WO2010057593A1

WO2010057593A1 - Multi-layered fire-resistant plastic material

Info

Publication number: WO2010057593A1
Application number: PCT/EP2009/008079
Authority: WO
Inventors: Michael Merkel; Norbert Eisen; Günter Gansen
Original assignee: Bayer Materialscience Ag
Priority date: 2008-11-21
Filing date: 2009-11-13
Publication date: 2010-05-27
Also published as: EP2358827A1; BRPI0922069A2; CA2743516A1; US20110241248A1; RU2011124826A

Abstract

The invention relates to multi-layered plastic materials, to a method for the production thereof and to the use thereof. The invention more particularly relates to a multi-layered plastic material having a bending elasticity modulus of > 250 N/mm², comprising a polyurethane carrier layer containing red phosphorus and/or melamine and/or melamine derivatives, and comprising at least one polyurethane cover layer that contains expanded graphite and is bonded to the surface of said carrier layer.

Description

MULTILAYER FIRE-RESISTANT PLASTIC MATERIAL

The present invention relates to a multilayer plastic material, a process for its preparation and its use.

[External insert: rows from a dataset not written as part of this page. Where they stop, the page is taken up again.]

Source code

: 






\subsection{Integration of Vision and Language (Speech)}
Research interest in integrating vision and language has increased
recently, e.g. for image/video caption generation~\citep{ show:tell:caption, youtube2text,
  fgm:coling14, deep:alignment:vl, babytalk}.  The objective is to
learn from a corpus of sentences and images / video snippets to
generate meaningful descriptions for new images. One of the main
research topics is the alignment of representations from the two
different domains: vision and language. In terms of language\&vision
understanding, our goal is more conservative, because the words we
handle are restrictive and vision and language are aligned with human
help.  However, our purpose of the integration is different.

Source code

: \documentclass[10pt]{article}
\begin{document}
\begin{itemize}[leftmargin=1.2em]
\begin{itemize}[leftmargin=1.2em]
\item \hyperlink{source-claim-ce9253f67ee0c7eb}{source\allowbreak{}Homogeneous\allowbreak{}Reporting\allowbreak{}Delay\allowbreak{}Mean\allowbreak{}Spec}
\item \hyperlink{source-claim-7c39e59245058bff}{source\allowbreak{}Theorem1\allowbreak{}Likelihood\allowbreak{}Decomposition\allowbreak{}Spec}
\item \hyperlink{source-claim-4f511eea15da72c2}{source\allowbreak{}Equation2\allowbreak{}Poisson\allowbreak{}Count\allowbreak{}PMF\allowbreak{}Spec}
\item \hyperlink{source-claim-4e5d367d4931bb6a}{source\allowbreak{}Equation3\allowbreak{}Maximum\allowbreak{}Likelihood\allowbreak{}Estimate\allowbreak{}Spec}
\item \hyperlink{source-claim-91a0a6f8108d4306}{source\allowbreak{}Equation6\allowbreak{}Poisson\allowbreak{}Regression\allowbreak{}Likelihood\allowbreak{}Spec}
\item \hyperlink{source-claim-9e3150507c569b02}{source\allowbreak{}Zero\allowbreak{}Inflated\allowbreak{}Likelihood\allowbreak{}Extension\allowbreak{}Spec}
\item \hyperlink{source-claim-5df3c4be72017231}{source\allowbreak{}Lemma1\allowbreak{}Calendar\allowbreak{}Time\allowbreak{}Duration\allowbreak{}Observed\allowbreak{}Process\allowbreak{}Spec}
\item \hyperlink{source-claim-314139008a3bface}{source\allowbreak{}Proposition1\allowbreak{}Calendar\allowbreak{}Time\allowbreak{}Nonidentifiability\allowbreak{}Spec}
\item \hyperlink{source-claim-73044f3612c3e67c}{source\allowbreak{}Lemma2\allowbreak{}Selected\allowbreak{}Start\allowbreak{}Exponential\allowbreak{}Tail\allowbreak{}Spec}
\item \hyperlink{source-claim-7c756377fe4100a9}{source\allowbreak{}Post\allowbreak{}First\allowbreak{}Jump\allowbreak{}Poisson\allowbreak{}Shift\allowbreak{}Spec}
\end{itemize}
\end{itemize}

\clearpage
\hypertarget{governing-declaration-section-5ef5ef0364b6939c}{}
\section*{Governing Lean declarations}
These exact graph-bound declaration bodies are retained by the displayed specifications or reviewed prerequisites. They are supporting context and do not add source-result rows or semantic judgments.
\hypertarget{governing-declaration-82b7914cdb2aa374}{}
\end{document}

For many plastic materials, adequate fire protection is required, as required by various legal regulations and a number of other regulations. The proof that the plastic materials meet the respective fire protection requirements is guided by a variety of different fire protection tests, which are usually aligned to the application of the plastic material. In general, the plastic materials must be equipped with so-called flame retardants to these

To pass fire protection tests.

In the field of rail vehicle construction, different fire protection regulations exist in Europe to date. In the course of its standardization, the European Union has introduced the European fire protection standard EN 45545 and has since published it as prCEN / TS 45545, which in the future will have to comply with all plastic materials that are to be used in rail vehicle construction. In the material requirements so-called hazard level (HL) are distinguished. Which hazard level the respective plastic material has to fulfill depends on the exact Operating and design class of the vehicle in which the plastic material is to be used. A hazard level 3 represents the highest, a hazard level 1 the lowest requirements with regard to the required fire protection.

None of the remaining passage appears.